Source records:
== == ==
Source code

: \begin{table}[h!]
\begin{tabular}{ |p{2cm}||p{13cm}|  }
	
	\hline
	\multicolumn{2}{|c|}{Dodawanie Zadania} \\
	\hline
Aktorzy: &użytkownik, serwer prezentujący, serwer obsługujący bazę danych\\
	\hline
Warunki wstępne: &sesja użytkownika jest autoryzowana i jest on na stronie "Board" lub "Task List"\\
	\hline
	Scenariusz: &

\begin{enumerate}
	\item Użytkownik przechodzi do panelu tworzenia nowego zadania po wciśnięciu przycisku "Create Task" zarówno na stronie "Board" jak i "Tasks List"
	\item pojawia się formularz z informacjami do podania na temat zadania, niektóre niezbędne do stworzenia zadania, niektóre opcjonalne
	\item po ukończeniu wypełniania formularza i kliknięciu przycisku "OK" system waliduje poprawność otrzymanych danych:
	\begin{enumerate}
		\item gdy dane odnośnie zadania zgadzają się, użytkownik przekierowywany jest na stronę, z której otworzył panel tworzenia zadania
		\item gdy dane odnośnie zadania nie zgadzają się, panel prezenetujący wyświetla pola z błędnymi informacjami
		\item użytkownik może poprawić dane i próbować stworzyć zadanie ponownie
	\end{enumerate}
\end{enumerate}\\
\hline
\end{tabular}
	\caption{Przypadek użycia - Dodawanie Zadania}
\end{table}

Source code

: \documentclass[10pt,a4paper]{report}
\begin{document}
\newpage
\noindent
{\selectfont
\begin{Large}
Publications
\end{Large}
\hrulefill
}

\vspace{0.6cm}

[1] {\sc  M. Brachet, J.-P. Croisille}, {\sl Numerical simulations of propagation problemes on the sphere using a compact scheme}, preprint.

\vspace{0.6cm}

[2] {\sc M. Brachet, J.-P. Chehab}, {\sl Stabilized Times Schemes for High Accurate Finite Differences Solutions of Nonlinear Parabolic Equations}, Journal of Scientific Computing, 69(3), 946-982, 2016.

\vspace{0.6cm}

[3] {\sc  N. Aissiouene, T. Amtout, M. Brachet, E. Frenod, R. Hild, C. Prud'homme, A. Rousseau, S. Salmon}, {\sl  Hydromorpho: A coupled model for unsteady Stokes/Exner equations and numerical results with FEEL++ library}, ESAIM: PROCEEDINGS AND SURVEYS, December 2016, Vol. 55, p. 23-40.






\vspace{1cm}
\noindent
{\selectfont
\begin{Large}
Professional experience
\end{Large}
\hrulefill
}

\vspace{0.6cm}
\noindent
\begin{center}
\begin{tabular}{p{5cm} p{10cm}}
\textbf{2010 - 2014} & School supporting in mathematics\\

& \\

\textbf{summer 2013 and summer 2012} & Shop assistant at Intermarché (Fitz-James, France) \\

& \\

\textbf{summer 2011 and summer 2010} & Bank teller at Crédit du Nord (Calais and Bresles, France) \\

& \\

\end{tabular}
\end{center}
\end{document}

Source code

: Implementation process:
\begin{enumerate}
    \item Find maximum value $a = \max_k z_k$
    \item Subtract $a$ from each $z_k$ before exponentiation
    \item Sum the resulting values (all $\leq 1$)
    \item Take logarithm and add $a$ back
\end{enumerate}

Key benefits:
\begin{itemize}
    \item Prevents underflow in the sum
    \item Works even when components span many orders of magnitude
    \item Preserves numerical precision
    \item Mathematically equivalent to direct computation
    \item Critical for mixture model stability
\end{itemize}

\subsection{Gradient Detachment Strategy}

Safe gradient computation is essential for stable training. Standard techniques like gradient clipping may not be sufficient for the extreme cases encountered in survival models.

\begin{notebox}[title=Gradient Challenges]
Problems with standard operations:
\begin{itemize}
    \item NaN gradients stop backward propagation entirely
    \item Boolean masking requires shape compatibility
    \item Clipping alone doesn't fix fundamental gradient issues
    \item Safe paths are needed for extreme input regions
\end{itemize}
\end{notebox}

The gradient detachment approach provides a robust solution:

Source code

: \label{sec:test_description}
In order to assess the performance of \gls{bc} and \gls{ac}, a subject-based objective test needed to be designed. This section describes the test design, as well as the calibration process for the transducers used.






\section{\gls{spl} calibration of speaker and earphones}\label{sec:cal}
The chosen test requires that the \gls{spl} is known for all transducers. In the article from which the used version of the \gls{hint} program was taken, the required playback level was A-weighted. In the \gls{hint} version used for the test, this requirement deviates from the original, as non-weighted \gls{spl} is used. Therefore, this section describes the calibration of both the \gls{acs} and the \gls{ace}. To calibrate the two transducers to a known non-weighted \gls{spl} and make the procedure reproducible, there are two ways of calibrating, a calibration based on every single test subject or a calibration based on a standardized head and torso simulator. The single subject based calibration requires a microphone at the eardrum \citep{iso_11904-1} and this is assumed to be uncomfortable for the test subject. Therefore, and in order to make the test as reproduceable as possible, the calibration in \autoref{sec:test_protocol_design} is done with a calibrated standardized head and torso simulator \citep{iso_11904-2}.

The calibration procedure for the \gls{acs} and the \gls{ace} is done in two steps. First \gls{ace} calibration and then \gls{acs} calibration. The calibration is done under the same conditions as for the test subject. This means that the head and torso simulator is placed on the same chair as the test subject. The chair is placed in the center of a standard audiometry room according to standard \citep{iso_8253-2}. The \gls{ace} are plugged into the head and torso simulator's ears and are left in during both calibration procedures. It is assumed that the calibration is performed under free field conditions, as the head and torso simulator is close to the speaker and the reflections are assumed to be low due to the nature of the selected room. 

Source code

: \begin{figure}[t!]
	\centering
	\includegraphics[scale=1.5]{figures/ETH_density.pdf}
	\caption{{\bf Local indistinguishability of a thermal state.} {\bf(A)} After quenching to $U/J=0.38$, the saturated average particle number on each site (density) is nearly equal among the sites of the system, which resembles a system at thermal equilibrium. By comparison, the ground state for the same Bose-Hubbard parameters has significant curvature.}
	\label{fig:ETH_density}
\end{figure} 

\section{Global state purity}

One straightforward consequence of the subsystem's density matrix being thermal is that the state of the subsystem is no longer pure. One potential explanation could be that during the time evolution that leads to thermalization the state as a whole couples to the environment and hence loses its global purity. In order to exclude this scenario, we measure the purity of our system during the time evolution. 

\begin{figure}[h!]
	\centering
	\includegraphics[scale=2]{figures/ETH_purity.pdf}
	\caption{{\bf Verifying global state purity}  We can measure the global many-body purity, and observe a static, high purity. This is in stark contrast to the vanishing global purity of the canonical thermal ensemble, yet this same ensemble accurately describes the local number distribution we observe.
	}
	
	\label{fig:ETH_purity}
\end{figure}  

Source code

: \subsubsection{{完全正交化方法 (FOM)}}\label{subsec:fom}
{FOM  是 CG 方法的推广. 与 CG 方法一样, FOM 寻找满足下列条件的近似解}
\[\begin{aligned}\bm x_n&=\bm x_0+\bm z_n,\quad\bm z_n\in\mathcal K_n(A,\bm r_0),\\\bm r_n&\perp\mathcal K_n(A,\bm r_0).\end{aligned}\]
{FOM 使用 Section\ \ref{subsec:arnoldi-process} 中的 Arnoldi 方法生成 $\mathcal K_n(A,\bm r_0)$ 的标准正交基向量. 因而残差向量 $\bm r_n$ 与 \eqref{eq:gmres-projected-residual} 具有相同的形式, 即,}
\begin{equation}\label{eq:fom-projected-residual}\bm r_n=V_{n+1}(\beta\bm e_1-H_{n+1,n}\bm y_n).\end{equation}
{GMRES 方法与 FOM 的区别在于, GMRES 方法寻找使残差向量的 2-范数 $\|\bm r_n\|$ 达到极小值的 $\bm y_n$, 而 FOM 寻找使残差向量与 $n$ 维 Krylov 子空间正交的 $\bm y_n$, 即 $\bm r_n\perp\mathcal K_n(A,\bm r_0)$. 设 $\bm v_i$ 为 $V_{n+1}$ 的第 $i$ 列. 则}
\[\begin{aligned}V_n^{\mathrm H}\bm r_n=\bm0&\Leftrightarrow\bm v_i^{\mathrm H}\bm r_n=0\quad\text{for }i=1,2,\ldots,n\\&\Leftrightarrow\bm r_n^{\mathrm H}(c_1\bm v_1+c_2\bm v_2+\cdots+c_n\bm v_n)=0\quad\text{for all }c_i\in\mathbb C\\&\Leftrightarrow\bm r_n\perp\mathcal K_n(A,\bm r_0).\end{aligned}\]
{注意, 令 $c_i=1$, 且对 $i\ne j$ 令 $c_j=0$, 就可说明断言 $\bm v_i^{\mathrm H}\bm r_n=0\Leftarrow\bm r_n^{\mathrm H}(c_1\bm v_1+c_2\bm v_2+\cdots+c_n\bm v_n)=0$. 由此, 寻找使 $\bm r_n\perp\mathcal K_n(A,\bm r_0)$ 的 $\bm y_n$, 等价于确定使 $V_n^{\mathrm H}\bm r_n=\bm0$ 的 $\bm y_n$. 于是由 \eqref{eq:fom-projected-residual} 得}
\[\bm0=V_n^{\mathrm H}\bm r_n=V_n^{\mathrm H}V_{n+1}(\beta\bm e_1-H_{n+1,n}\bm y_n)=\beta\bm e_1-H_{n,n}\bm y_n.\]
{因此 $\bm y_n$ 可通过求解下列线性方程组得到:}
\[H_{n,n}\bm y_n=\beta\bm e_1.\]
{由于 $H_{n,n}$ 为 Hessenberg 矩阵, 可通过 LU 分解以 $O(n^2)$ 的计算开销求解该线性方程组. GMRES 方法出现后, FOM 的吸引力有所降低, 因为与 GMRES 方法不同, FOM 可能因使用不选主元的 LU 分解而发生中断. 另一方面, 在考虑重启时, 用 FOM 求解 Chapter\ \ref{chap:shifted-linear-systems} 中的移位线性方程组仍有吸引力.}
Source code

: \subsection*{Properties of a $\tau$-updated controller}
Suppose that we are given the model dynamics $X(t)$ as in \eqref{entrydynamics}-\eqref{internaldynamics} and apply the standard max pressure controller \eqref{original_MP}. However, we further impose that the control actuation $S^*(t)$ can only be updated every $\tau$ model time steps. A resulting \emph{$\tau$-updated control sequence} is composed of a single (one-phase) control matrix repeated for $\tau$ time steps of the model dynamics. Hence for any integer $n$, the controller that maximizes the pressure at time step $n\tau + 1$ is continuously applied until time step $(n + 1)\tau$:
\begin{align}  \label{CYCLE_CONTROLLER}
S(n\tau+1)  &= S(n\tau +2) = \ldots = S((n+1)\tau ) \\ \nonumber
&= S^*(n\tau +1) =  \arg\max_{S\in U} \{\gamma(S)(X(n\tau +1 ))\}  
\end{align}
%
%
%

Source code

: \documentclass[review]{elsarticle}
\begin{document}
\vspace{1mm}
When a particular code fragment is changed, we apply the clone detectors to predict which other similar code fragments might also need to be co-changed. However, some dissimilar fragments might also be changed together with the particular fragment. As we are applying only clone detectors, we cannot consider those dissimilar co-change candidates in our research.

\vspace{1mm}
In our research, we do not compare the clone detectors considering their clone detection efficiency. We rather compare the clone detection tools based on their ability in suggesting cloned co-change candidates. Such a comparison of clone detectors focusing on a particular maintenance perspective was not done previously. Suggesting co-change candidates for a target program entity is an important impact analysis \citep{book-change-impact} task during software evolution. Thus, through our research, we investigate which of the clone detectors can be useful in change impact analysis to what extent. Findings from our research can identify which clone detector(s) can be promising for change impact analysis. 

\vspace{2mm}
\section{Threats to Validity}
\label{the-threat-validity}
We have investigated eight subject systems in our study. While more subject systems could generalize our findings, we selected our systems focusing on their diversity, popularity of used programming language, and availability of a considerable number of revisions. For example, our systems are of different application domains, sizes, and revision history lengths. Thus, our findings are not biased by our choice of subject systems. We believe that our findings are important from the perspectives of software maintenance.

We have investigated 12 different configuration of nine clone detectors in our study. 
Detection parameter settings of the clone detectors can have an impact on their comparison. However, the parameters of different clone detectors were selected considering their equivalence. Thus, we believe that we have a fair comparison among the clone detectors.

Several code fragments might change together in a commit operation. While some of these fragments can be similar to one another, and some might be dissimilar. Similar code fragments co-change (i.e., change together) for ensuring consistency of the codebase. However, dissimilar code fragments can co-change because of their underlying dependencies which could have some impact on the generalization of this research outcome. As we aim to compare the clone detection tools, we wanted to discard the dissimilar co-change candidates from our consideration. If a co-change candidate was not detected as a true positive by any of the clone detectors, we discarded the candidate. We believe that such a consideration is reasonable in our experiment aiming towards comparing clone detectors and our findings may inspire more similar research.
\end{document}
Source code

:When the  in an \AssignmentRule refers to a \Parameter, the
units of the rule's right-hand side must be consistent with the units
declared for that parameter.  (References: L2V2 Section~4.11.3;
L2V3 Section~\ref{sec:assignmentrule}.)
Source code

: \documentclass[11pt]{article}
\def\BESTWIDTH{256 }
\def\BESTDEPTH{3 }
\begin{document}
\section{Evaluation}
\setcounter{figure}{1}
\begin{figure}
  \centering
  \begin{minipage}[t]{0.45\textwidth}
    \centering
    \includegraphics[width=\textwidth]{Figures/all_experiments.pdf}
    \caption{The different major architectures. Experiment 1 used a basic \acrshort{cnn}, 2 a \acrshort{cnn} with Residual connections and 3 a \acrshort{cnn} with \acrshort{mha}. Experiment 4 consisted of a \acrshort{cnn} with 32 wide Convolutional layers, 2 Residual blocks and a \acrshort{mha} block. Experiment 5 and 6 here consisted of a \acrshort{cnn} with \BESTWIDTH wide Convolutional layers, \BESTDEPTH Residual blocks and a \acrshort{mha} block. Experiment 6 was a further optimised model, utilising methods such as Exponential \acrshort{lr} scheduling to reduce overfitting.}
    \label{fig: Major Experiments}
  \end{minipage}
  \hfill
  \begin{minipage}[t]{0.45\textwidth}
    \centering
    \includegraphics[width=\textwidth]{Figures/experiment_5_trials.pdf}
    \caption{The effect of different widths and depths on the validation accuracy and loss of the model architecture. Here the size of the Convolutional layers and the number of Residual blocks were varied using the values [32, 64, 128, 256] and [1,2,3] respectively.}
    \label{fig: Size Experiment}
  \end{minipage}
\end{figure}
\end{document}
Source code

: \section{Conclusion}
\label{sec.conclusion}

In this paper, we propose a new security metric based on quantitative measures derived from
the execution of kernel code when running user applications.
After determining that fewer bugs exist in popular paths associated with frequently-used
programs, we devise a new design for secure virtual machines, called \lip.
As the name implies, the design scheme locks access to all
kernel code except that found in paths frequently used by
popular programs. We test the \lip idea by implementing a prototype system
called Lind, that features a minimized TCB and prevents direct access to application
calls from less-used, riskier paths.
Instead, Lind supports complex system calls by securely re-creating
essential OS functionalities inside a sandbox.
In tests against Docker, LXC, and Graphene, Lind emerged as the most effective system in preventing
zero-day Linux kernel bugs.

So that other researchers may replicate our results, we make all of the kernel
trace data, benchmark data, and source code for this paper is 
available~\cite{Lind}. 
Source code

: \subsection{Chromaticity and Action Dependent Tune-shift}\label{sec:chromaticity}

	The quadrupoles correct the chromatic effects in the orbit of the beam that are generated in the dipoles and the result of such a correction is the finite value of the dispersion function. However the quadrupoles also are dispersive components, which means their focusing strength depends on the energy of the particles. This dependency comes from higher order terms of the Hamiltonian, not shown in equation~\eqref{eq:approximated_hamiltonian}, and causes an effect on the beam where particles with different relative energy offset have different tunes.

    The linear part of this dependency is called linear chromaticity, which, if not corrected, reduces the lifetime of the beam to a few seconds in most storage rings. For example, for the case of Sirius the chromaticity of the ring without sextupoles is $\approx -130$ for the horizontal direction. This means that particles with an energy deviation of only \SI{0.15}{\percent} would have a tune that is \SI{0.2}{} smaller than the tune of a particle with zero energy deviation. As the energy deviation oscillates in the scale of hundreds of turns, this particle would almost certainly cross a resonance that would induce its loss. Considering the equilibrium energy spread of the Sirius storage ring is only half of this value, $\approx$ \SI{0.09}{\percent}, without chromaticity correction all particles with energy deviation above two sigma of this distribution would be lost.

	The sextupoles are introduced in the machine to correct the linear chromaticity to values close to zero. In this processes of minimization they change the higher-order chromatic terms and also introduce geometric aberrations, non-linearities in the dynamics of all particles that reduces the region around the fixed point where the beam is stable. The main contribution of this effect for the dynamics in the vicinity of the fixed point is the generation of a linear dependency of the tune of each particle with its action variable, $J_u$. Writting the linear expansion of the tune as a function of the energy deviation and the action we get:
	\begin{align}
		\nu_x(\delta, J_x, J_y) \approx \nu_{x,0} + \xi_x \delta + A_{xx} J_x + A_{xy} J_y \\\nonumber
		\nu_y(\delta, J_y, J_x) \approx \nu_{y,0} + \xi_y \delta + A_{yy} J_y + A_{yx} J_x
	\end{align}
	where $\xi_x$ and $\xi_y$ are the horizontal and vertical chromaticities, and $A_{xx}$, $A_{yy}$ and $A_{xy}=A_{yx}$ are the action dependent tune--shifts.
== == ==
EXERCISE PROMPT:
Return a word-for-word copy of the lines above from the one holding "extreme input regions" through the one holding "The chosen test", with both of them included and nothing besides.

EXERCISE RESULT:
    \item Safe paths are needed for extreme input regions
\end{itemize}
\end{notebox}

The gradient detachment approach provides a robust solution:

Source code

: \label{sec:test_description}
In order to assess the performance of \gls{bc} and \gls{ac}, a subject-based objective test needed to be designed. This section describes the test design, as well as the calibration process for the transducers used.






\section{\gls{spl} calibration of speaker and earphones}\label{sec:cal}
The chosen test requires that the \gls{spl} is known for all transducers. In the article from which the used version of the \gls{hint} program was taken, the required playback level was A-weighted. In the \gls{hint} version used for the test, this requirement deviates from the original, as non-weighted \gls{spl} is used. Therefore, this section describes the calibration of both the \gls{acs} and the \gls{ace}. To calibrate the two transducers to a known non-weighted \gls{spl} and make the procedure reproducible, there are two ways of calibrating, a calibration based on every single test subject or a calibration based on a standardized head and torso simulator. The single subject based calibration requires a microphone at the eardrum \citep{iso_11904-1} and this is assumed to be uncomfortable for the test subject. Therefore, and in order to make the test as reproduceable as possible, the calibration in \autoref{sec:test_protocol_design} is done with a calibrated standardized head and torso simulator \citep{iso_11904-2}.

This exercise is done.